FIG. 3 illustrates an exemplary graphics memory 320 for facilitating the use of a render target as texture in accordance with a specific embodiment of the present invention. As shown, a graphics memory 320 includes memory designated as a first bank (“Bank[0]”) 324 and as a second bank (“Bank[1]”) 322, both of which are used to implement a render target as texture. In this example, each tile in any of banks 322 and 324 can include image data as either texture or render target, or both. In some cases, a tile can include neither texture nor render target. So at any time during a process of using a render target as texture, either bank can include any combination of texture or render target. Further to this embodiment, a texture is formed from the render target in two phases: (1) incrementally, when GPU 202 renders image data into individual tiles of render target 322, and (2) completely, when GPU 202 performs a snapshot command.

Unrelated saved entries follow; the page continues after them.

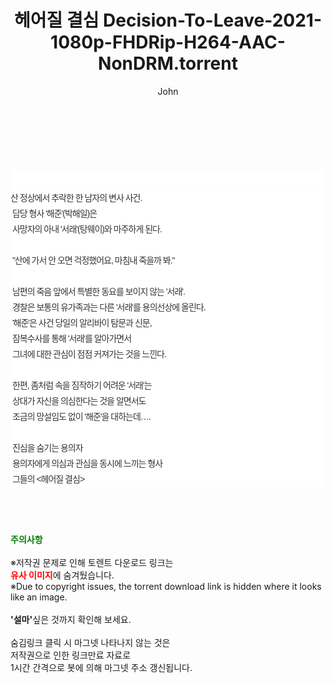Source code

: ﻿---
layout: post
title:  "헤어질 결심 Decision-To-Leave-2021-1080p-FHDRip-H264-AAC-NonDRM.torrent"
author: John
categories: [ 영화 ]
tags: [  ]
image:  
description: "헤어질 결심 Decision-To-Leave-2021-1080p-FHDRip-H264-AAC-NonDRM torrent 정보 공유"
toc: true
toc_sticky: true
---

<br>
<div class="view-img">
<a class="view_image" href="http://torrentmobile61.com/bbs/view_image.php?fn=%2Fdata%2Ffile%2Fmovie%2F3735183265_pEZyBYeL_a728238c4a53cf92448d5e671f164cee2231bbab.jpg" target="_blank"><img alt="" class="img-tag" content="http://torrentmobile61.com/data/file/movie/3735183265_pEZyBYeL_a728238c4a53cf92448d5e671f164cee2231bbab.jpg" itemprop="image" src="http://torrentmobile61.com/data/file/movie/3735183265_pEZyBYeL_a728238c4a53cf92448d5e671f164cee2231bbab.jpg"/></a></div><div class="view-content" itemprop="description">
<p><br/></p><div class="title_area" style="margin:0px 0px 9px;padding:0px;list-style:none;font-family:'나눔고딕', NanumGothic, '돋움', Dotum, Helvetica, 'AppleSDGothicNeo-Medium', AppleGothic, sans-serif;height:30px;float:none;background-color:rgb(255,255,255);"><h4 class="h_story" style="margin:5px 10px 0px 0px;padding:0px;list-style:none;font-family:'돋움', sans-serif;height:18px;width:49px;background:url(&quot;https://ssl.pstatic.net/static/movie/2020/10/h_tx_sp5.png&quot;) no-repeat 0px -17px;float:left;"><strong class="blind" style="margin:0px;padding:0px;list-style:none;font-size:0px;font-family:inherit;color:inherit;width:1px;height:1px;line-height:0;">줄거리</strong></h4></div><p class="con_tx" style="margin-top:-7px;margin-bottom:-6px;list-style:none;font-size:14px;font-family:'나눔고딕', NanumGothic, '돋움', Dotum, Helvetica, 'AppleSDGothicNeo-Medium', AppleGothic, sans-serif;color:rgb(51,51,51);background-image:url(&quot;https://ssl.pstatic.net/static/movie/2014/01/blank.gif&quot;);letter-spacing:-1px;line-height:25px;background-color:rgb(255,255,255);">산 정상에서 추락한 한 남자의 변사 사건.<br style="list-style:none;font-size:12px;font-family:'돋움', sans-serif;color:rgb(0,0,0);"/> 담당 형사 '해준'(박해일)은<br style="list-style:none;font-size:12px;font-family:'돋움', sans-serif;color:rgb(0,0,0);"/> 사망자의 아내 '서래'(탕웨이)와 마주하게 된다.<br style="list-style:none;font-size:12px;font-family:'돋움', sans-serif;color:rgb(0,0,0);"/> <br style="list-style:none;font-size:12px;font-family:'돋움', sans-serif;color:rgb(0,0,0);"/> "산에 가서 안 오면 걱정했어요, 마침내 죽을까 봐."<br style="list-style:none;font-size:12px;font-family:'돋움', sans-serif;color:rgb(0,0,0);"/> <br style="list-style:none;font-size:12px;font-family:'돋움', sans-serif;color:rgb(0,0,0);"/> 남편의 죽음 앞에서 특별한 동요를 보이지 않는 '서래'.<br style="list-style:none;font-size:12px;font-family:'돋움', sans-serif;color:rgb(0,0,0);"/> 경찰은 보통의 유가족과는 다른 '서래'를 용의선상에 올린다.<br style="list-style:none;font-size:12px;font-family:'돋움', sans-serif;color:rgb(0,0,0);"/> '해준'은 사건 당일의 알리바이 탐문과 신문,<br style="list-style:none;font-size:12px;font-family:'돋움', sans-serif;color:rgb(0,0,0);"/> 잠복수사를 통해 '서래'를 알아가면서<br style="list-style:none;font-size:12px;font-family:'돋움', sans-serif;color:rgb(0,0,0);"/> 그녀에 대한 관심이 점점 커져가는 것을 느낀다.<br style="list-style:none;font-size:12px;font-family:'돋움', sans-serif;color:rgb(0,0,0);"/> <br style="list-style:none;font-size:12px;font-family:'돋움', sans-serif;color:rgb(0,0,0);"/> 한편, 좀처럼 속을 짐작하기 어려운 '서래'는<br style="list-style:none;font-size:12px;font-family:'돋움', sans-serif;color:rgb(0,0,0);"/> 상대가 자신을 의심한다는 것을 알면서도<br style="list-style:none;font-size:12px;font-family:'돋움', sans-serif;color:rgb(0,0,0);"/> 조금의 망설임도 없이 '해준'을 대하는데….<br style="list-style:none;font-size:12px;font-family:'돋움', sans-serif;color:rgb(0,0,0);"/> <br style="list-style:none;font-size:12px;font-family:'돋움', sans-serif;color:rgb(0,0,0);"/> 진심을 숨기는 용의자<br style="list-style:none;font-size:12px;font-family:'돋움', sans-serif;color:rgb(0,0,0);"/> 용의자에게 의심과 관심을 동시에 느끼는 형사<br style="list-style:none;font-size:12px;font-family:'돋움', sans-serif;color:rgb(0,0,0);"/> 그들의 &lt;헤어질 결심&gt;</p> </div>
    
<br><br><br>
<p data-ke-size="size16"><b><span style="color: green;">주의사항</span></b><br /><br />※저작권 문제로 인해 토렌트 다운로드 링크는<br /><b><span style="color: red;">유사 이미지</span></b>에 숨겨뒀습니다.<br />※Due to copyright issues, the torrent download link is hidden where it looks like an image.<br /><br /><b>'설마'</b>싶은 것까지 확인해 보세요.<br /><br />숨김링크 클릭 시 마그넷 나타나지 않는 것은<br />저작권으로 인한 링크만료 자료로<br />1시간 간격으로 봇에 의해 마그넷 주소 갱신됩니다.</p>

First, the texture is incrementally formed when GPU 202 writes to one or more tiles of a render target. If these tiles have yet to been written to since first being rendered, then a copy of what is selected to be written into these tiles are instead written into another bank (rather than the bank presently containing the render target). Typically, these tiles would not be available immediately available as texture, but would be available after a snapshot. During such a snapshot, the tiles that were not written in the render target would not need to be copied as part of the texture, thus preserving computational resources. Second, a snapshot command designates tiles that were already incrementally copied (during subsequent writes to the render target) as texture after the snapshot is performed. Accordingly, texture relating to other tiles that were not part of the first phase will not need to be copied, again preserving computational resources.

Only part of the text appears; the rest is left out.